Microsoft is pulling the plug on Hotmail, one of the early leaders in web-based email, and plans to transition the service’s more than 350 million users to a new email service called Outlook.com, the software giant announced on Tuesday.
The new service will, as its name suggests, tie in with the Microsoft email program of the same name that is part of the company’s popular Office suite of business software. Microsoft touted the new system as the biggest change in web-based email since the introduction of Hotmail in 1996.
Microsoft bought the company a year later for an estimated 400 million dollars. According to a blog posting by product manager Chris Jones, Outlook.com combines contact information from emails and popular social networking services such as Facebook, Twitter, LinkedIn and Google Plus. Featuring a minimalist design, the new service boasts powerful tools for sorting emails, including automatic recognition of newsletters, social media updates and junk mail that, according to Jones, accounts for some 70 per cent of inbox content.

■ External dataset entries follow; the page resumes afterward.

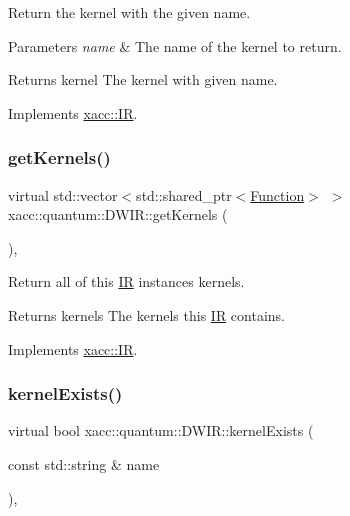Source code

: Return the kernel with the given name.


\begin{DoxyParams}{Parameters}
{\em name} & The name of the kernel to return. \\
\hline
\end{DoxyParams}
\begin{DoxyReturn}{Returns}
kernel The kernel with given name. 
\end{DoxyReturn}


Implements \hyperlink{a01677_a6f49b4ba4b3a15142b04873284885f0d}{xacc\+::\+IR}.

\mbox{\label{a01217_a66e22c5dc95ec46045476864012ad08f}} 
\subsubsection{\texorpdfstring{get\+Kernels()}{getKernels()}}
{\footnotesize\ttfamily virtual std\+::vector$<$std\+::shared\+\_\+ptr$<$\hyperlink{a01653}{Function}$>$ $>$ xacc\+::quantum\+::\+D\+W\+I\+R\+::get\+Kernels (\begin{DoxyParamCaption}{ }\end{DoxyParamCaption})\hspace{0.3cm}{\ttfamily [inline]}, {\ttfamily [virtual]}}

Return all of this \hyperlink{a01677}{IR} instance\textquotesingle{}s kernels.

\begin{DoxyReturn}{Returns}
kernels The kernels this \hyperlink{a01677}{IR} contains. 
\end{DoxyReturn}


Implements \hyperlink{a01677_a88c50bfc5b279145360ddc0c3a703b9b}{xacc\+::\+IR}.

\mbox{\label{a01217_ab5e8861d3bc0845bb015af6208f5f396}} 
\subsubsection{\texorpdfstring{kernel\+Exists()}{kernelExists()}}
{\footnotesize\ttfamily virtual bool xacc\+::quantum\+::\+D\+W\+I\+R\+::kernel\+Exists (\begin{DoxyParamCaption}\item[{const std\+::string \&}]{name }\end{DoxyParamCaption})\hspace{0.3cm}{\ttfamily [inline]}, {\ttfamily [virtual]}}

The service also automatically recognises emails with photos, documents or shipping information attached and sends these to pre-selected folders. While the free service is ad-supported, Microsoft said that unlike Google’s Gmail service the ads will not be related to the content of users’ emails. “We don’t scan your email content or attachments and sell this information to advertisers or any other company, and we don’t show ads in personal conversations,” Jones said. He said that Outlook.com was launched on Tuesday in a preview period and that eventually all Hotmail users would be switched to the new service.
No date was given for the transition.